Improbabliothèque

On imagine souvent l’écrivain en créateur romantique torturé par la fièvre de la création ou en proie au démon de la page blanche. Mais cette image n’est qu’une légende, un écran de fumée. Heureusement, Tom Gauld est là pour vous dévoiler la face cachée de la littérature. Le monde des livres vu par Tom Gauld est une improbable bibliothèque, un gigantesque capharnaüm où se mélangent époques, styles et personnages. Dostoïevski, Dumas, Austen ou Kafka, nul n’est épargné. Les plus grands auteurs et les romans les plus célèbres sont concassés, remixés et passés à la moulinette iconoclaste de l’artiste. La littérature n’est plus cet objet de culte intouchable qu’on enseigne dans les universités, mais un univers absurde et drôle, un art brinquebalant à la portée du premier venu. D’ailleurs le livre fourmille de conseils indispensables aux béotiens de l’écriture, comme ce « générateur de romans à suspense » qui devrait sans coup férir, leur assurer un succès instantané et planétaire à rendre jaloux Harlan Coben.

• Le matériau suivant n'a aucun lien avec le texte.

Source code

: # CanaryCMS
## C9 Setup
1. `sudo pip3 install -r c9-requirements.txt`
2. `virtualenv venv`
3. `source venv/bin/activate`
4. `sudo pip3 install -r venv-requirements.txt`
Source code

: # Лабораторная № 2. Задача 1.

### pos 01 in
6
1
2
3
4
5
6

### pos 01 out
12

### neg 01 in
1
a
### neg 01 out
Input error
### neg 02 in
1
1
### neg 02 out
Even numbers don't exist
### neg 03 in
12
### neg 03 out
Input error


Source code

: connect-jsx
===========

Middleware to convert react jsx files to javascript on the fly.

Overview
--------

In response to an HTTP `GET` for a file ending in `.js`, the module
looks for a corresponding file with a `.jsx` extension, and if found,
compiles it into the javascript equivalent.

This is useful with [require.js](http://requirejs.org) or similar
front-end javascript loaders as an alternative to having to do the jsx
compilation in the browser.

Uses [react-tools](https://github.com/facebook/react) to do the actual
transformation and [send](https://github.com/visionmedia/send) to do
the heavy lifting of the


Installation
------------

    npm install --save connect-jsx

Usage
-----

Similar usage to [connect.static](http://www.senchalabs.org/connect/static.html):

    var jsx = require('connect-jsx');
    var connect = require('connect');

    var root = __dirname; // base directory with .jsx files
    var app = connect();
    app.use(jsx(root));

Comme toutes les œuvres de Tom Gauld, la revanche des bibliothécaires est un bijou d’humour absurde, plein de finesse. Cette série de petits scripts publiés chaque samedi dans The Gardian, au dessin minimaliste et faussement naïf, est un mélange réjouissant de Gary Larson et de Buster Keaton, qui porte un regard plein d’ironie et de tendresses sur la littérature. Un album indispensable qui ne peut que réjouir les vrais amoureux des livres.

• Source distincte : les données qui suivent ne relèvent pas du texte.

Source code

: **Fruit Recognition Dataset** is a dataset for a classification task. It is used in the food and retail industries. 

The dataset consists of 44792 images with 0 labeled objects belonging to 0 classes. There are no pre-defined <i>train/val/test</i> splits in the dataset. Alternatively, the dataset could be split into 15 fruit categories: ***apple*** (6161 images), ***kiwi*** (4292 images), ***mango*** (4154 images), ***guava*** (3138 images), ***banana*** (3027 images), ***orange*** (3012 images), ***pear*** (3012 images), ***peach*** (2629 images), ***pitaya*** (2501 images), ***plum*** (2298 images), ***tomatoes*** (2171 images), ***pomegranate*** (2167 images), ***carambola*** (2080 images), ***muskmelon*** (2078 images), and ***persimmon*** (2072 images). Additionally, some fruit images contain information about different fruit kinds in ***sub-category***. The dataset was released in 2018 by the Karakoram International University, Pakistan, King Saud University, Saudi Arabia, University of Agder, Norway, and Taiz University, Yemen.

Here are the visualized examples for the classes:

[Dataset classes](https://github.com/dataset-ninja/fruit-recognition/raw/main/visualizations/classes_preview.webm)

La revanche des bibliothécaires

Tom Gauld

Editions 2024

160 p – 17 €

CDF Mag n° 1997 du 1er octobre 2022

Les fausses confidences

Giovanni d’Arezzo est le pseudonyme choisi par son auteur pour signer les chroniques culinaires italiennes publiées dans un journal parisien. Il reçoit un jour un courrier d’un homonyme, posté de Florence, sans adresse ni le moindre indice pouvant en identifier l’expéditeur. Intrigué, il recherche les Giovanni d’Arezzo répertoriés à Florence et écrit à chacun, espérant retrouver son mystérieux correspondant. C’est ainsi que ce crée un réseau d’échanges écrits entre Paris, Florence, Bologne et Pise où sont installés ces étranges alter ego. Mais ce qui semblait au départ un jeu, dont le plumitif parisien se voyait le maître, prend des chemins inattendus. Les confidences échangées, les barrières tombent et les fils de chaque histoire personnelle s’imbriquent en des nœuds de plus en plus complexes. L’art, la cuisine, l’amour, la nostalgie se mélangent et brouillent les évidences. Le réseau devient toile d’araignée, le jeu dérape en un affrontement sourd et cruel. Qui est le chat, qui est la souris ?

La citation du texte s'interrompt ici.